Epic gives way to the novel when laughter is invoked to deprive the epic past of its distanced and sacrosanct character, and to bring the past into familiar proximity to the present. To be comical, Bakhtin argues, an object or image must be close at hand, where it can be divested of the fear and piety it inspires at a distance; where it can be examined, questioned, judged, ridiculed, and finally forgotten, so that creativity may be renewed. In the comic world, in contrast to the epic, "there is nothing for memory and tradition to do"; laughter delivers the object or image into the hands of "free experimental fantasy." Comedy thus contemporizes the past, makes the past accessible to the present, transforms it into a relative and relevant past. But Bakhtin also distinguished clearly between modernizing the past, which distorts its uniqueness, and contemporizing the past, which requires "an authentic profile of the past, an authentic language from another time." A parody can only be funny after all if we know what is being parodied. If a parody violates a former code, then that code must always be implictly there and recognizable in the parody itself. In other words, parody is as much a reassertion and revitalization of the code it travesties as it is the violation of that code. Parody, then, produces its unique comic effect not by "modernizing" the past, but by abolishing the temporal distance between the two codes and juxtaposing the present code to the past one within the same temporal frame—that is, by carnivalizing the temporal dimension itself. "Novel" and "epic" are, for Bakhtin, not genres in the usual sense, but rather stages in the development of genres; he might have said that every genre begins as a novel and ends as an epic.

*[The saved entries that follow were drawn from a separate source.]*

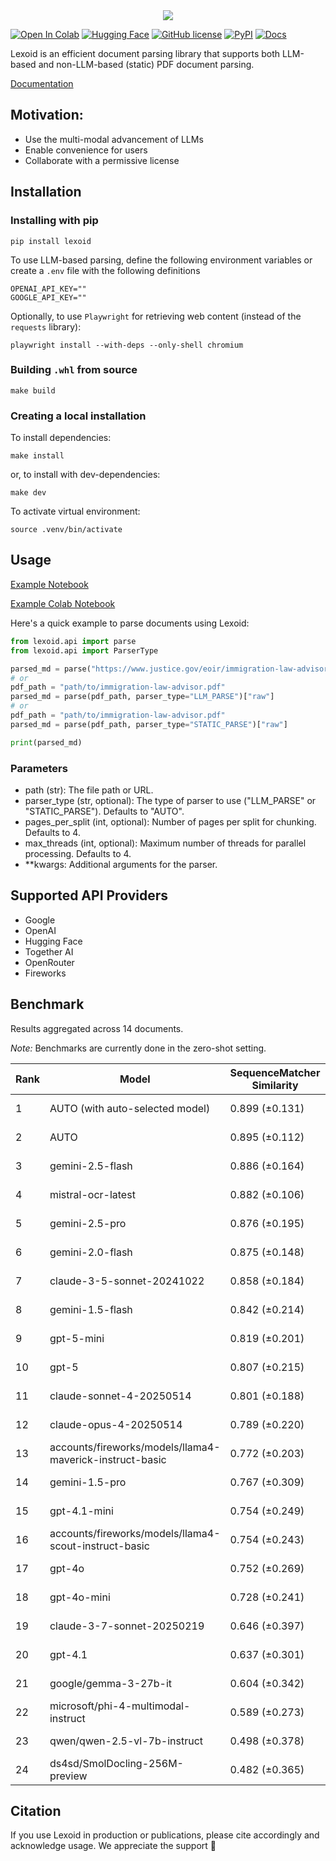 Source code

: <div align="center">
  
<img src="assets/logo.png">
  
</div>

[![Open In Colab](https://colab.research.google.com/assets/colab-badge.svg)](https://colab.research.google.com/github/oidlabs-com/Lexoid/blob/main/examples/example_notebook_colab.ipynb)
[![Hugging Face](https://img.shields.io/badge/%F0%9F%A4%97%20Hugging%20Face-Spaces-yellow)](https://huggingface.co/spaces/oidlabs/Lexoid)
[![GitHub license](https://img.shields.io/badge/License-Apache_2.0-turquoise.svg)](https://github.com/oidlabs-com/Lexoid/blob/main/LICENSE)
[![PyPI](https://img.shields.io/pypi/v/lexoid)](https://pypi.org/project/lexoid/)
[![Docs](https://github.com/oidlabs-com/Lexoid/actions/workflows/deploy_docs.yml/badge.svg)](https://oidlabs-com.github.io/Lexoid/)

Lexoid is an efficient document parsing library that supports both LLM-based and non-LLM-based (static) PDF document parsing.

[Documentation](https://oidlabs-com.github.io/Lexoid/)

## Motivation:

- Use the multi-modal advancement of LLMs
- Enable convenience for users
- Collaborate with a permissive license

## Installation

### Installing with pip

```
pip install lexoid
```

To use LLM-based parsing, define the following environment variables or create a `.env` file with the following definitions

```
OPENAI_API_KEY=""
GOOGLE_API_KEY=""
```

Optionally, to use `Playwright` for retrieving web content (instead of the `requests` library):

```
playwright install --with-deps --only-shell chromium
```

### Building `.whl` from source

```
make build
```

### Creating a local installation

To install dependencies:

```
make install
```

or, to install with dev-dependencies:

```
make dev
```

To activate virtual environment:

```
source .venv/bin/activate
```

## Usage

[Example Notebook](https://github.com/oidlabs-com/Lexoid/blob/main/examples/example_notebook.ipynb)

[Example Colab Notebook](https://colab.research.google.com/github/oidlabs-com/Lexoid/blob/main/examples/example_notebook_colab.ipynb)

Here's a quick example to parse documents using Lexoid:

```python
from lexoid.api import parse
from lexoid.api import ParserType

parsed_md = parse("https://www.justice.gov/eoir/immigration-law-advisor", parser_type="AUTO")["raw"]
# or
pdf_path = "path/to/immigration-law-advisor.pdf"
parsed_md = parse(pdf_path, parser_type="LLM_PARSE")["raw"]
# or
pdf_path = "path/to/immigration-law-advisor.pdf"
parsed_md = parse(pdf_path, parser_type="STATIC_PARSE")["raw"]

print(parsed_md)
```

### Parameters

- path (str): The file path or URL.
- parser_type (str, optional): The type of parser to use ("LLM_PARSE" or "STATIC_PARSE"). Defaults to "AUTO".
- pages_per_split (int, optional): Number of pages per split for chunking. Defaults to 4.
- max_threads (int, optional): Maximum number of threads for parallel processing. Defaults to 4.
- \*\*kwargs: Additional arguments for the parser.

## Supported API Providers
* Google
* OpenAI
* Hugging Face
* Together AI
* OpenRouter
* Fireworks

## Benchmark

Results aggregated across 14 documents.

_Note:_ Benchmarks are currently done in the zero-shot setting.

| Rank | Model | SequenceMatcher Similarity | TFIDF Similarity | Time (s) | Cost ($) |
| --- | --- | --- | --- | --- | --- |
| 1 | AUTO (with auto-selected model) | 0.899 (±0.131) | 0.960 (±0.066) | 21.17 | 0.00066 |
| 2 | AUTO | 0.895 (±0.112) | 0.973 (±0.046) | 9.29 | 0.00063 |
| 3 | gemini-2.5-flash | 0.886 (±0.164) | 0.986 (±0.027) | 52.55 | 0.01226 |
| 4 | mistral-ocr-latest | 0.882 (±0.106) | 0.932 (±0.091) | 5.75 | 0.00121 |
| 5 | gemini-2.5-pro | 0.876 (±0.195) | 0.976 (±0.049) | 22.65 | 0.02408 |
| 6 | gemini-2.0-flash | 0.875 (±0.148) | 0.977 (±0.037) | 11.96 | 0.00079 |
| 7 | claude-3-5-sonnet-20241022 | 0.858 (±0.184) | 0.930 (±0.098) | 17.32 | 0.01804 |
| 8 | gemini-1.5-flash | 0.842 (±0.214) | 0.969 (±0.037) | 15.58 | 0.00043 |
| 9 | gpt-5-mini | 0.819 (±0.201) | 0.917 (±0.104) | 52.84 | 0.00811 |
| 10 | gpt-5 | 0.807 (±0.215) | 0.919 (±0.088) | 98.12 | 0.05505 |
| 11 | claude-sonnet-4-20250514 | 0.801 (±0.188) | 0.905 (±0.136) | 22.02 | 0.02056 |
| 12 | claude-opus-4-20250514 | 0.789 (±0.220) | 0.886 (±0.148) | 29.55 | 0.09513 |
| 13 | accounts/fireworks/models/llama4-maverick-instruct-basic | 0.772 (±0.203) | 0.930 (±0.117) | 16.02 | 0.00147 |
| 14 | gemini-1.5-pro | 0.767 (±0.309) | 0.865 (±0.230) | 24.77 | 0.01139 |
| 15 | gpt-4.1-mini | 0.754 (±0.249) | 0.803 (±0.193) | 23.28 | 0.00347 |
| 16 | accounts/fireworks/models/llama4-scout-instruct-basic | 0.754 (±0.243) | 0.942 (±0.063) | 13.36 | 0.00087 |
| 17 | gpt-4o | 0.752 (±0.269) | 0.896 (±0.123) | 28.87 | 0.01469 |
| 18 | gpt-4o-mini | 0.728 (±0.241) | 0.850 (±0.128) | 18.96 | 0.00609 |
| 19 | claude-3-7-sonnet-20250219 | 0.646 (±0.397) | 0.758 (±0.297) | 57.96 | 0.01730 |
| 20 | gpt-4.1 | 0.637 (±0.301) | 0.787 (±0.185) | 35.37 | 0.01498 |
| 21 | google/gemma-3-27b-it | 0.604 (±0.342) | 0.788 (±0.297) | 23.16 | 0.00020 |
| 22 | microsoft/phi-4-multimodal-instruct | 0.589 (±0.273) | 0.820 (±0.197) | 14.00 | 0.00045 |
| 23 | qwen/qwen-2.5-vl-7b-instruct | 0.498 (±0.378) | 0.630 (±0.445) | 14.73 | 0.00056 |
| 24 | ds4sd/SmolDocling-256M-preview | 0.482 (±0.365) | 0.572 (±0.351) | 106.19 | 0.00000 |

## Citation
If you use Lexoid in production or publications, please cite accordingly and acknowledge usage. We appreciate the support 🙏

The language of comedy transposed into the language of the novel thus produces a radically new temporal model of the world in which "there is no first word (no ideal word) and the final word has not yet been spoken." By destroying the distancing plane, the novel challenges the hierarchy of times with its linear, monological ideology. Through contact with the ever uncompleted present, time and the world become genuinely historical for the first time. Persons and events lose their finished and remote quality; and past, present, and future merge into a single, indivisible, ever-unfolding temporal continuum. Thus, for the novelist, personality is always in the making, never exhausted by the plot, never defined or definable once and for all. Unlike the epic hero, who is always equal to himself and to others' expectations of him, the novel's hero exists in a continual process of flux and redefinition, ever eluding finality. The novel's hero, like the novel itself, dwells in the zone of incompleteness; what both preserve through time is their openness to time, i.e., their contemporaneity. Depicting the present in all its inconclusiveness, the novel itself is ever inconclusive, ever at one with Becoming. In this inconclusive context, all the semantic and ideological stability of the past is lost; its sense and significance are constantly renewed and transformed as the context continues to unfold.

Thus, from the very beginning, as Bakhtin tried to show in the essays that make up The Dialogic Imagination, the novel developed as a literary form that had at its core a new way of conceptualizing time in which the hierarchization of temporalities played no role. As the literary form of Becoming, as the only literary form that brings the past into direct contact with developing reality, the novel could never be merely one genre among others or have a canon of its own. On the contrary, the novel not only parodies the other literary genres, it also parodies its own forms whenever they threaten to ossify. The novel seeks paradox and is at home in the interstices of human experience. But the novel does not simply play on its own definitions and the definitions of other genres, it also questions the literary frame itself, probes the boundaries of literature as a whole and its relationship to life outside literature. For the novel knows the boundaries of literature as simply another social convention, as arbitrary and historical as any other. In the presence of the novel, all other genres necessarily change. Bakhtin conceived the history of literature in fact as a constant struggle between the novel and the other genres, a struggle in which the novel compels them to acknowledge and abdicate their claims to unconditionality and to establish contact with the indeterminate present. By the "novelization" of the other genres Bakhtin did not mean their imitation of the novel, but rather their liberation from everything that would congeal them, and the novel itself, into stylized forms fated to outlive themselves. "Novel," in other words, is what Bakhtin called all those forces at work within a given literary system which reveal the limits, the artificial constraints of that system.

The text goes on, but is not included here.